Project Cassandra (Machine Learning at Dots)
Cassandra was a character from Greek mythology known for her gift of prophecy. Certain versions of her story report snakes that licked her ears, whispering predictions to her as she slept. In others the Greek God Apollo bestows her with the gift of prophesy in an attempt to woo her. At Dots, instead of using serpents or divine inspiration, we use the power of machine learning to make different predictions about our users.
One of our main goals on the Dots data science team is to keep and retain our players. In Project Cassandra, we sought to take preventative measures by predicting, identifying, and incentivizing potential users who may quit our game (termed lapsers or churn) in the near future. We used the library scikit-learn in Python for this project.
We first set up our project by extracting different attributes (termed features) from our users. Examples of user features include country, type of phone (Android or iOS), app version, the number of levels completed and time since last play session. From there we picked out features that we thought would be good indicators of potential lapsers vs non-lapsers. These attributes included social network connections, money spent in game, level progression and attempt stats etc. Another issue we realized immediately after looking at the data is that the data set is unbalanced, meaning in the data set the binary outcome (lapsers vs non-lapsers) distribution is heavily skewed to non-lapsers, which might hurt the prediction accuracy. We used a resampling approach to address this issue.
Once we narrowed down the useful features, we took a sample of the population that was already pre-divided between lapsers and non-lapsers. We then used logistic regression algorithms to digest the data and the attributes. The logistic regression was able to mathematically fit the data and thus “learned” the attributes of the lapsers and non-lapsers. Once the regression algorithm was “trained” it was then able to further classify other users based off of only their features. This training/testing method is what is known as supervised learning in machine learning. By taking on and learning from several different samples of our users we were able to take an average of the logistic algorithm fit in what is known as k fold cross validation.

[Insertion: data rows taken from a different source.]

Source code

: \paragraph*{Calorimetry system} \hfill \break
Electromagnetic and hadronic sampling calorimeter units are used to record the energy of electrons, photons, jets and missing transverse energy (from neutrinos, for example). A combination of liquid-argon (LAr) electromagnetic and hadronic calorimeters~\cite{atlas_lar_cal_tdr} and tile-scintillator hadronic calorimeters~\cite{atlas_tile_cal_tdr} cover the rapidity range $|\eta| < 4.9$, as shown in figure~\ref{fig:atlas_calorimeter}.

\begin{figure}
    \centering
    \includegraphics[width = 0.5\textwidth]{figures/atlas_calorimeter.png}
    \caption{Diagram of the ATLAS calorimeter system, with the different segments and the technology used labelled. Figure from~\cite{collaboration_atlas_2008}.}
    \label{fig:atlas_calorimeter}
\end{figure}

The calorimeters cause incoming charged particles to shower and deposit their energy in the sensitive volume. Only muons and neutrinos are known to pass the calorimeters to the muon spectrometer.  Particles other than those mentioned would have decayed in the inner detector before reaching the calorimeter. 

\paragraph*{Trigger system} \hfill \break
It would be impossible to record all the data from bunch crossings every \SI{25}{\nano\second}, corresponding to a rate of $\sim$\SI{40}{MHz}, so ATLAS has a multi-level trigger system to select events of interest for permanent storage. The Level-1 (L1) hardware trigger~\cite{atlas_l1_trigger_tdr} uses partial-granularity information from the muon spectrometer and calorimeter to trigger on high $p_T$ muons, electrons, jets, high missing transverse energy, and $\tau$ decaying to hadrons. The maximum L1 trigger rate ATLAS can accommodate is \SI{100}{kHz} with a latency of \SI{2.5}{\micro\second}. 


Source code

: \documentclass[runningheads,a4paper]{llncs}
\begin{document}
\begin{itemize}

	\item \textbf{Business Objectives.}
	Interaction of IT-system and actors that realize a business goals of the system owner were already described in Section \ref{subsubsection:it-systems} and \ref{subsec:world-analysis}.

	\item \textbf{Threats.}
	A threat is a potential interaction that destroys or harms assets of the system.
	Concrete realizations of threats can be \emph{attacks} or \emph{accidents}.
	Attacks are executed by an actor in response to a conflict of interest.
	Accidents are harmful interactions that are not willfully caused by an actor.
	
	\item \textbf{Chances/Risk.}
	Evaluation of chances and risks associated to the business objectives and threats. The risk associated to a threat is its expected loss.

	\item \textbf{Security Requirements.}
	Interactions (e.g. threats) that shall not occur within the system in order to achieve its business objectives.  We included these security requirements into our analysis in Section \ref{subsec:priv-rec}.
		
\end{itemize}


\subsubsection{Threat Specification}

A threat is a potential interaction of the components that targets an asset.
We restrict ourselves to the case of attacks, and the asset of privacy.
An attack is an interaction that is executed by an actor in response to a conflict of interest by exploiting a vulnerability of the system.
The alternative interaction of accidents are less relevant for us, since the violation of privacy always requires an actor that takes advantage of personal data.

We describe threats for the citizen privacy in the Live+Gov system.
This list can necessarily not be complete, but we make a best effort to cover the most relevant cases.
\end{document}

Our results when compared to actual data were promising. On a given specific day, we had about 4 people per 100 users who would not come back to the game in the next 14 days. Our logistic regression algorithm was able to determine 90% of these lapsers. On the other hand, out of the remaining non-lapsers, we were able to correctly identify 96% of them. As with all machine learning classification algorithms, we typically have errors in the form of false positives (4% non-lapsers classified as lapsers) and also false negatives (missed 10% lapsers classified as non-lapsers). In this particular case, we prefer sensitivity to specificity, because we want to capture as many real lapsers as possible despite the inevitable cost of involving some false positives. The ROC (Receiver Operating Characteristic) curve below also describes the fitness of the model.
After we are able to identify lapsers with reliable accuracy, the next step is to work with the product team to figure out the best channel to reach out to players so that we can prevent them churning. It can be an in-app message, or push notification with relevant content, or even an email. Ultimately, we hope to use our prediction to put forth better and smarter products.